Mobility figures prominently in everything needed to make a city advanced, attractive, intelligent, responsive and sustainable. Addressing cities’ most pressing challenges and making the most of the exciting advances in mobility likely requires fresh thinking about how urban transportation can work. It starts with moving beyond single-modality management and instead optimising mobility as a “system of systems.” Few city governments are structured in a manner conducive to optimising the full potential of a 21st-century mobility network. It would require a willingness to shed long-standing orthodoxies that all public transit is inherently more beneficial than private-sector options, especially since much of the funding for mobility innovation is coming from private capital. It would mean enabling more efficient use of current assets, upgrading much of the existing public transit infrastructure and a willingness to shut down outdated legacy assets. Compounding these challenges, few cities’ financial conditions equip them to bear the cost of the investment required to meet tomorrow’s rush-hour needs. As cities consider a new wave of global infrastructure investment, it is nonetheless likely worth allocating some portion to building a mobility platform that can deliver value to their citizens quickly.

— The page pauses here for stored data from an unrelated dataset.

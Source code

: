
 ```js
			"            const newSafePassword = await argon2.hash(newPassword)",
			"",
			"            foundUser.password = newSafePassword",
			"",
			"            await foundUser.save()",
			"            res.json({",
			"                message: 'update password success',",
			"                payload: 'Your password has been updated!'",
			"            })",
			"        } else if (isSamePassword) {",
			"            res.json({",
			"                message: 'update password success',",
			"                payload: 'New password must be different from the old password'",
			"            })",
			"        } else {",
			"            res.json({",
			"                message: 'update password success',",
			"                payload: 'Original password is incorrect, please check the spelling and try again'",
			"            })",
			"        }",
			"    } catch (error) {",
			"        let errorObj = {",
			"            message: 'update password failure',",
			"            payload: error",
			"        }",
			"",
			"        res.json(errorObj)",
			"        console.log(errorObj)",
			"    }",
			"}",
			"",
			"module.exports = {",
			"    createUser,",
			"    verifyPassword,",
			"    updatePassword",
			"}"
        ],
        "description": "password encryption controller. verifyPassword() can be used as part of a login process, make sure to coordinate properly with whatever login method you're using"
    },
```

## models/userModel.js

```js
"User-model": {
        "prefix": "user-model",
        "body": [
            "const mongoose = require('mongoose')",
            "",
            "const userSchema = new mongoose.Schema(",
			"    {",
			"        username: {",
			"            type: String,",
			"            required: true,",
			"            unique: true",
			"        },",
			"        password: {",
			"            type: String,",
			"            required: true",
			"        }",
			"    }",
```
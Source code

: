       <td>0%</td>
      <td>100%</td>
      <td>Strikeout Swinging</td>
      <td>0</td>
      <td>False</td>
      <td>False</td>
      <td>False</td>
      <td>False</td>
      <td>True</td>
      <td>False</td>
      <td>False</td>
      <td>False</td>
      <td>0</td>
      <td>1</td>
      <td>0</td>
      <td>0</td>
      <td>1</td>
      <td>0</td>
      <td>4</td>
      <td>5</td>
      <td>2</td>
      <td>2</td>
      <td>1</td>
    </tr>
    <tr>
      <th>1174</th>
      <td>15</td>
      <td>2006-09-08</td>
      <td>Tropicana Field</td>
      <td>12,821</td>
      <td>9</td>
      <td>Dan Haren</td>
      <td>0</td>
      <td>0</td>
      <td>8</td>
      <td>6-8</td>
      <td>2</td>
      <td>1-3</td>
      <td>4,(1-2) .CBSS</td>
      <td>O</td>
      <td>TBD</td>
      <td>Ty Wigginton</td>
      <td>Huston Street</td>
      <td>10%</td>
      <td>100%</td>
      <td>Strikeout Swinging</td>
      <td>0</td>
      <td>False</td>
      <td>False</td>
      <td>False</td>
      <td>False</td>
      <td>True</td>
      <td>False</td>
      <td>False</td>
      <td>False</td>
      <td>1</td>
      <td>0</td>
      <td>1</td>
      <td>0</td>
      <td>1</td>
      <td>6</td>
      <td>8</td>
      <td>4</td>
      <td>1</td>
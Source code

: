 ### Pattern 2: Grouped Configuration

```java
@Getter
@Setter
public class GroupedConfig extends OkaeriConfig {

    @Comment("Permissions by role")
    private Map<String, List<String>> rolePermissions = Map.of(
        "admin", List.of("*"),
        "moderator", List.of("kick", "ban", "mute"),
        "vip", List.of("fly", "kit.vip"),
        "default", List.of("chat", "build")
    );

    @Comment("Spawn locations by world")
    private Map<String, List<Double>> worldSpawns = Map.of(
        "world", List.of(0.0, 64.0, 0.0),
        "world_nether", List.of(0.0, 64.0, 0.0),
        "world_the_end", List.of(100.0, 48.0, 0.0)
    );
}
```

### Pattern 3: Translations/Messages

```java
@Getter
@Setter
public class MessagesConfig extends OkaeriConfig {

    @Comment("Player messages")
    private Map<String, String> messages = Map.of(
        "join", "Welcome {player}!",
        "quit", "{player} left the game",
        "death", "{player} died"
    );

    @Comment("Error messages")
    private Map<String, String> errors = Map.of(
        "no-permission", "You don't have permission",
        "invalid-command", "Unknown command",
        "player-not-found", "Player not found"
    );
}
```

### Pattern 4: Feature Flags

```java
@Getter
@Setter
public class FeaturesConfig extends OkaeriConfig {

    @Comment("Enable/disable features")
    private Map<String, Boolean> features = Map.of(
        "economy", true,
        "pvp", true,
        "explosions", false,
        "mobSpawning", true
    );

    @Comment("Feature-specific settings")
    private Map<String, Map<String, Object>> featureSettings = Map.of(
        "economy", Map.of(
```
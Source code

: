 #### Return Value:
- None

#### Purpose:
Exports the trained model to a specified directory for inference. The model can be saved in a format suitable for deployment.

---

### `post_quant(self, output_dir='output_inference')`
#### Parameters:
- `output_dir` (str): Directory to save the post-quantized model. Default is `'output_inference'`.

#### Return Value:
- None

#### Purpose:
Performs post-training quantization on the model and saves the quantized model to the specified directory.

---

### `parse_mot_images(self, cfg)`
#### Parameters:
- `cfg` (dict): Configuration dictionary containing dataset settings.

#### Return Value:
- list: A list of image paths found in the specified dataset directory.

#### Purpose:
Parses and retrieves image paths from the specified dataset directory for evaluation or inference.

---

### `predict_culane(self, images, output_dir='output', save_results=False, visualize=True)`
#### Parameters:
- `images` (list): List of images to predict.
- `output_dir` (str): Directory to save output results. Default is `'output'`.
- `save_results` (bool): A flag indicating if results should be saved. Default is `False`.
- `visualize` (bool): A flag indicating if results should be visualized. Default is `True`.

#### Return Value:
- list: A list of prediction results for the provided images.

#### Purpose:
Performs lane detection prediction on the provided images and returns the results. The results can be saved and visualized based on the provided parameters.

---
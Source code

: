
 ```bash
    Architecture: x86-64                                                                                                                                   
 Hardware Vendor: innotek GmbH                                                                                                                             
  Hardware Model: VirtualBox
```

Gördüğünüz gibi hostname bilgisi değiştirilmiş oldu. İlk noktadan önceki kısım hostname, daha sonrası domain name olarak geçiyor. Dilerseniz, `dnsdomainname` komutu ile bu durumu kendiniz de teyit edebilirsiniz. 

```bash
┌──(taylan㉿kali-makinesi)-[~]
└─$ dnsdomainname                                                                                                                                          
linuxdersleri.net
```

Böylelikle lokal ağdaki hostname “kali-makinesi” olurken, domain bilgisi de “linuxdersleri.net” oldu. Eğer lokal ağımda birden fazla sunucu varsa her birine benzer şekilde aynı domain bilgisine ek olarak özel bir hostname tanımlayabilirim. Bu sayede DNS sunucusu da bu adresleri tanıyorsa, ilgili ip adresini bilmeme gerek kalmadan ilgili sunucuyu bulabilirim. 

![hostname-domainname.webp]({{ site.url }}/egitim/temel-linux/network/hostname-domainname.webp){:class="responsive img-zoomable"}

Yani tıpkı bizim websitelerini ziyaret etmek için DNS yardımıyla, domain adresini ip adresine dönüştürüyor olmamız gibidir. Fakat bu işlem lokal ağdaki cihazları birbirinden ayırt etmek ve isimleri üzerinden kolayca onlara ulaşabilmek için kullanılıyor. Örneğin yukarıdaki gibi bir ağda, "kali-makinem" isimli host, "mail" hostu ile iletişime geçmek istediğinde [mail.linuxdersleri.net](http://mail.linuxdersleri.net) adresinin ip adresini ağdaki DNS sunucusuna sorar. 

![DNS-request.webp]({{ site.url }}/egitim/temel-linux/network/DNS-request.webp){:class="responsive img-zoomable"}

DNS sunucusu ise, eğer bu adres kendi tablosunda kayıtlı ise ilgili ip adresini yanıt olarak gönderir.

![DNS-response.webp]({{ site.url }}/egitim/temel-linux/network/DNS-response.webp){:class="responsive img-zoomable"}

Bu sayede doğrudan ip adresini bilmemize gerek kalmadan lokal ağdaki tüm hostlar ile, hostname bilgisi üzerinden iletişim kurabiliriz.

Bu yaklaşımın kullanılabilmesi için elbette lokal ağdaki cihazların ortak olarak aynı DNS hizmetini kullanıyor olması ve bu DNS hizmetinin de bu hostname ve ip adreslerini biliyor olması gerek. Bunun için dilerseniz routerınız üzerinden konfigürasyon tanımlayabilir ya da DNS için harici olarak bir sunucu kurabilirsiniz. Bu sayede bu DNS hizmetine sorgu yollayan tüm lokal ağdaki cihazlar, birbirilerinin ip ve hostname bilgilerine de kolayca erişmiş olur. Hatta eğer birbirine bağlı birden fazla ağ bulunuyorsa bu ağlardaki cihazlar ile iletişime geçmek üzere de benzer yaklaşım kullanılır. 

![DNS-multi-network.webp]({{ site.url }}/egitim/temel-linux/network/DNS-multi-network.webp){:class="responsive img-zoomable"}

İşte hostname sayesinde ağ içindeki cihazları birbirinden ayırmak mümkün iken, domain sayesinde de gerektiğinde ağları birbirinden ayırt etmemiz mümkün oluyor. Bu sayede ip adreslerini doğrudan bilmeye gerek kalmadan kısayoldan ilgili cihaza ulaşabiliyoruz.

There are technical hurdles to implementing an integrated mobility platform, to be sure: “sensorising” vehicles and infrastructure with IoT technology, establishing the tech architecture, operating and maintaining a sophisticated citywide system, and so on. But the greatest barriers are likely to be political, social, and economic. Cities’ current capabilities and future needs will vary widely around the world, and there is no one-size-fits-all approach. Some would begin as near-greenfield spaces, such as China’s emerging and planned cities, with opportunities to tailor modern systems for the future. Many others would be constrained by existing infrastructure—some of it a century or more old—and modes of transit, requiring a retrofit to make the best of what is already there.

The greatest barriers to an integrated mobility platform are likely to be political, social and economic rather than technical.

In general, to successfully implement a digital mobility platform, municipalities should move beyond traditional transportation policy and funding frameworks. Some important challenges to consider:

  • What outcome should be optimised? Participants’ goals will almost certainly vary, and agreeing on the key goals for the platform is likely to require deft negotiation. Private-sector players will presumably seek to maximise market access and profitability, while different areas of government might prioritise different outcomes that could be in conflict: reducing congestion, improving access for underserved communities, bettering air quality, making a city even more “people-centric” and pedestrian-friendly. Cities also support and manage public transit, which could conflict with private-sector interests.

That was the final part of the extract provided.